→ Data extracts
☆ ☆ ☆
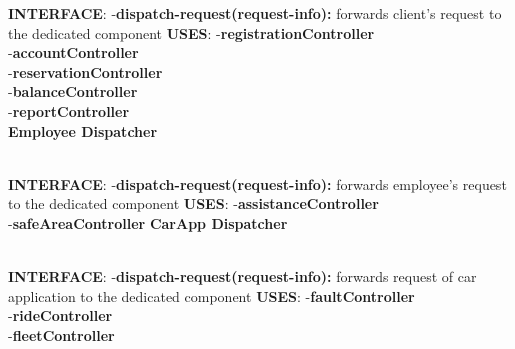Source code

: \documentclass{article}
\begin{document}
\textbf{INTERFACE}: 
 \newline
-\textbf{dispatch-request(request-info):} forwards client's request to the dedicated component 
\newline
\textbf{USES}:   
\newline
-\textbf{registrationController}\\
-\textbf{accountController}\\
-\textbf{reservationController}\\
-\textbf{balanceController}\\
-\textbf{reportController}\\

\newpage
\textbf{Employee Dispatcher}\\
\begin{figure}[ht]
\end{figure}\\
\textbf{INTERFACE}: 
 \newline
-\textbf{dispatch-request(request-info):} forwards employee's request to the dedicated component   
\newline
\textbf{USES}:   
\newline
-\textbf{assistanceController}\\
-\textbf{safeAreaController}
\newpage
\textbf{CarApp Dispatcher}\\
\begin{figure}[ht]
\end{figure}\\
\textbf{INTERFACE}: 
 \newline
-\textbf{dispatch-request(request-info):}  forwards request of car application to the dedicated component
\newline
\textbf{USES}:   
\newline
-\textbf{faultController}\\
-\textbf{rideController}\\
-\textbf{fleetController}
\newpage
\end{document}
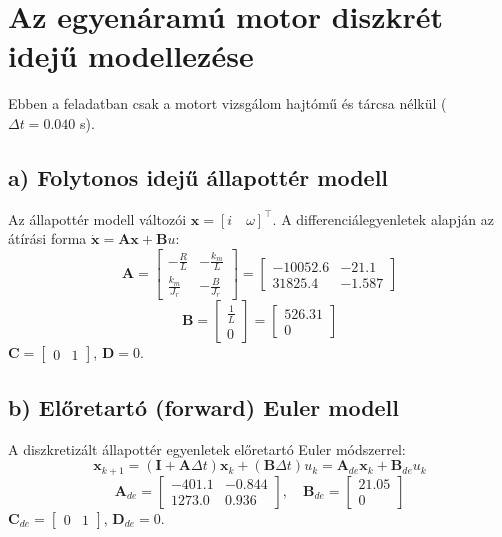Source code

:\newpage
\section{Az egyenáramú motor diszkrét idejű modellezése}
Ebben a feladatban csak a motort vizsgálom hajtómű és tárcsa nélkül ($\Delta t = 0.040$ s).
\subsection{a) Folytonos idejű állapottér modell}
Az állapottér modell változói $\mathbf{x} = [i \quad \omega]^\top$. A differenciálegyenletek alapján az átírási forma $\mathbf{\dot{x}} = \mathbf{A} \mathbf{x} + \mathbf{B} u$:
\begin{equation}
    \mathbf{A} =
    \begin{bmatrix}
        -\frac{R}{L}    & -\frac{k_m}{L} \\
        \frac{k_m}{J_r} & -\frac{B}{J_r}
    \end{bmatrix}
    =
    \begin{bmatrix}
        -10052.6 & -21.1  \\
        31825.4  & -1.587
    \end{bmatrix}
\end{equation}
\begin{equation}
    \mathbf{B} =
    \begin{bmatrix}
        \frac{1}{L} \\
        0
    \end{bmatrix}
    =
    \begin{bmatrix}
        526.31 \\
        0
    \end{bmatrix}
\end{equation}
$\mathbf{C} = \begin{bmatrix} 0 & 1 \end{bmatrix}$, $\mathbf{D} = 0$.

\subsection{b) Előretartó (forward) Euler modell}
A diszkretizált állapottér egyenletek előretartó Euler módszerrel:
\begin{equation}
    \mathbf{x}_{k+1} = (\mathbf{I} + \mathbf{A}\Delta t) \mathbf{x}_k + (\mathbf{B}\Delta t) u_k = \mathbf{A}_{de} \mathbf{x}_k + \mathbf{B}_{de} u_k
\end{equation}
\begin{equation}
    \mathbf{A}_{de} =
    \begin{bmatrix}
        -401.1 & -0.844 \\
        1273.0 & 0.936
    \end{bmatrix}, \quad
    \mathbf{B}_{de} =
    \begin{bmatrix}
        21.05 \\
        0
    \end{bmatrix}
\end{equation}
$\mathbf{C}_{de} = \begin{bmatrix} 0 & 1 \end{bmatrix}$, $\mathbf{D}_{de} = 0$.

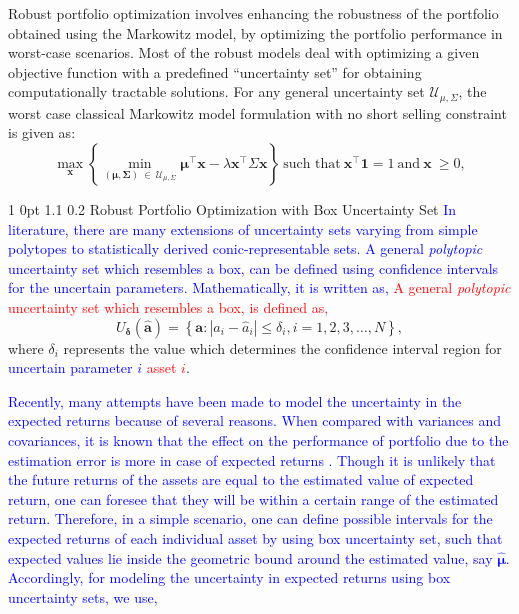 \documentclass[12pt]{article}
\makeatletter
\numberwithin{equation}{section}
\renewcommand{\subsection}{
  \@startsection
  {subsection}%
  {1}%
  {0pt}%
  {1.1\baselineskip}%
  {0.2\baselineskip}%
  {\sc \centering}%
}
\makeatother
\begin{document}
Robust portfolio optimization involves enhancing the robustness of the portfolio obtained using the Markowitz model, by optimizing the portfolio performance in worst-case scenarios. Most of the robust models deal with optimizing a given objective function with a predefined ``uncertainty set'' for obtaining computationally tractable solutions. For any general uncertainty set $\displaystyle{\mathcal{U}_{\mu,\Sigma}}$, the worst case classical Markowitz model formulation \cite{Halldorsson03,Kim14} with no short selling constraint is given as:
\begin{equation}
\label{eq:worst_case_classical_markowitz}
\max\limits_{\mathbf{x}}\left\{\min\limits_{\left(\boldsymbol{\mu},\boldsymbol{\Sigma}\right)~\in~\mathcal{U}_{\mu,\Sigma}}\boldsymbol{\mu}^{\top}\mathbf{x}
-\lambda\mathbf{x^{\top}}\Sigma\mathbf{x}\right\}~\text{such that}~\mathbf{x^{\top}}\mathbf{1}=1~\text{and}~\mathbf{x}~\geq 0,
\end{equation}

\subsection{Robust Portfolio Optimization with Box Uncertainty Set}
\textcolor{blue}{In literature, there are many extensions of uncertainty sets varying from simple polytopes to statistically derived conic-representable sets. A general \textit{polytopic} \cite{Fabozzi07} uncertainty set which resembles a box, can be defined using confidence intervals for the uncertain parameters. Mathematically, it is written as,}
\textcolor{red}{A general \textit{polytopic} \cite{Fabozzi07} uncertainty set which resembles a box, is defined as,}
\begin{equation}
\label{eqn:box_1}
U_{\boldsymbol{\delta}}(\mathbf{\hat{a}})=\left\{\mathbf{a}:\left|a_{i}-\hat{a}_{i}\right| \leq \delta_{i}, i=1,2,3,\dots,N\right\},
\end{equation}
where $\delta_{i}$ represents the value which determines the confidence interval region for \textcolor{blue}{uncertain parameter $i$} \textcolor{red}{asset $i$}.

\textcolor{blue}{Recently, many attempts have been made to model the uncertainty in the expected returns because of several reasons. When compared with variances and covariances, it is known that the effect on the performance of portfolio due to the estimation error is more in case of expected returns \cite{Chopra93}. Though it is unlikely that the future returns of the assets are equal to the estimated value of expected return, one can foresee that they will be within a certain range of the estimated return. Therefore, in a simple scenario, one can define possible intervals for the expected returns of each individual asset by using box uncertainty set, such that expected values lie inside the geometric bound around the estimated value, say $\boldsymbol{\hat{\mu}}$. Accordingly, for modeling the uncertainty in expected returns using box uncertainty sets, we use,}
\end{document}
☆ ☆ ☆
→ Exercise objective
Retype every entry word for word, but do not carry over the pictures.

→ Your solution
Source code

: \documentclass{article}
\begin{document}
\textbf{INTERFACE}: 
 \newline
-\textbf{dispatch-request(request-info):} forwards client's request to the dedicated component 
\newline
\textbf{USES}:   
\newline
-\textbf{registrationController}\\
-\textbf{accountController}\\
-\textbf{reservationController}\\
-\textbf{balanceController}\\
-\textbf{reportController}\\

\newpage
\textbf{Employee Dispatcher}\\
\begin{figure}[ht]
\end{figure}\\
\textbf{INTERFACE}: 
 \newline
-\textbf{dispatch-request(request-info):} forwards employee's request to the dedicated component   
\newline
\textbf{USES}:   
\newline
-\textbf{assistanceController}\\
-\textbf{safeAreaController}
\newpage
\textbf{CarApp Dispatcher}\\
\begin{figure}[ht]
\end{figure}\\
\textbf{INTERFACE}: 
 \newline
-\textbf{dispatch-request(request-info):}  forwards request of car application to the dedicated component
\newline
\textbf{USES}:   
\newline
-\textbf{faultController}\\
-\textbf{rideController}\\
-\textbf{fleetController}
\newpage
\end{document}
Source code

:\newpage
\section{Az egyenáramú motor diszkrét idejű modellezése}
Ebben a feladatban csak a motort vizsgálom hajtómű és tárcsa nélkül ($\Delta t = 0.040$ s).
\subsection{a) Folytonos idejű állapottér modell}
Az állapottér modell változói $\mathbf{x} = [i \quad \omega]^\top$. A differenciálegyenletek alapján az átírási forma $\mathbf{\dot{x}} = \mathbf{A} \mathbf{x} + \mathbf{B} u$:
\begin{equation}
    \mathbf{A} =
    \begin{bmatrix}
        -\frac{R}{L}    & -\frac{k_m}{L} \\
        \frac{k_m}{J_r} & -\frac{B}{J_r}
    \end{bmatrix}
    =
    \begin{bmatrix}
        -10052.6 & -21.1  \\
        31825.4  & -1.587
    \end{bmatrix}
\end{equation}
\begin{equation}
    \mathbf{B} =
    \begin{bmatrix}
        \frac{1}{L} \\
        0
    \end{bmatrix}
    =
    \begin{bmatrix}
        526.31 \\
        0
    \end{bmatrix}
\end{equation}
$\mathbf{C} = \begin{bmatrix} 0 & 1 \end{bmatrix}$, $\mathbf{D} = 0$.

\subsection{b) Előretartó (forward) Euler modell}
A diszkretizált állapottér egyenletek előretartó Euler módszerrel:
\begin{equation}
    \mathbf{x}_{k+1} = (\mathbf{I} + \mathbf{A}\Delta t) \mathbf{x}_k + (\mathbf{B}\Delta t) u_k = \mathbf{A}_{de} \mathbf{x}_k + \mathbf{B}_{de} u_k
\end{equation}
\begin{equation}
    \mathbf{A}_{de} =
    \begin{bmatrix}
        -401.1 & -0.844 \\
        1273.0 & 0.936
    \end{bmatrix}, \quad
    \mathbf{B}_{de} =
    \begin{bmatrix}
        21.05 \\
        0
    \end{bmatrix}
\end{equation}
$\mathbf{C}_{de} = \begin{bmatrix} 0 & 1 \end{bmatrix}$, $\mathbf{D}_{de} = 0$.

 \documentclass[12pt]{article}
\makeatletter
\numberwithin{equation}{section}
\renewcommand{\subsection}{
  \@startsection
  {subsection}%
  {1}%
  {0pt}%
  {1.1\baselineskip}%
  {0.2\baselineskip}%
  {\sc \centering}%
}
\makeatother
\begin{document}
Robust portfolio optimization involves enhancing the robustness of the portfolio obtained using the Markowitz model, by optimizing the portfolio performance in worst-case scenarios. Most of the robust models deal with optimizing a given objective function with a predefined ``uncertainty set'' for obtaining computationally tractable solutions. For any general uncertainty set $\displaystyle{\mathcal{U}_{\mu,\Sigma}}$, the worst case classical Markowitz model formulation \cite{Halldorsson03,Kim14} with no short selling constraint is given as:
\begin{equation}
\label{eq:worst_case_classical_markowitz}
\max\limits_{\mathbf{x}}\left\{\min\limits_{\left(\boldsymbol{\mu},\boldsymbol{\Sigma}\right)~\in~\mathcal{U}_{\mu,\Sigma}}\boldsymbol{\mu}^{\top}\mathbf{x}
-\lambda\mathbf{x^{\top}}\Sigma\mathbf{x}\right\}~\text{such that}~\mathbf{x^{\top}}\mathbf{1}=1~\text{and}~\mathbf{x}~\geq 0,
\end{equation}

\subsection{Robust Portfolio Optimization with Box Uncertainty Set}
\textcolor{blue}{In literature, there are many extensions of uncertainty sets varying from simple polytopes to statistically derived conic-representable sets. A general \textit{polytopic} \cite{Fabozzi07} uncertainty set which resembles a box, can be defined using confidence intervals for the uncertain parameters. Mathematically, it is written as,}
\textcolor{red}{A general \textit{polytopic} \cite{Fabozzi07} uncertainty set which resembles a box, is defined as,}
\begin{equation}
\label{eqn:box_1}
U_{\boldsymbol{\delta}}(\mathbf{\hat{a}})=\left\{\mathbf{a}:\left|a_{i}-\hat{a}_{i}\right| \leq \delta_{i}, i=1,2,3,\dots,N\right\},
\end{equation}
where $\delta_{i}$ represents the value which determines the confidence interval region for \textcolor{blue}{uncertain parameter $i$} \textcolor{red}{asset $i$}.

\textcolor{blue}{Recently, many attempts have been made to model the uncertainty in the expected returns because of several reasons. When compared with variances and covariances, it is known that the effect on the performance of portfolio due to the estimation error is more in case of expected returns \cite{Chopra93}. Though it is unlikely that the future returns of the assets are equal to the estimated value of expected return, one can foresee that they will be within a certain range of the estimated return. Therefore, in a simple scenario, one can define possible intervals for the expected returns of each individual asset by using box uncertainty set, such that expected values lie inside the geometric bound around the estimated value, say $\boldsymbol{\hat{\mu}}$. Accordingly, for modeling the uncertainty in expected returns using box uncertainty sets, we use,}
\end{document}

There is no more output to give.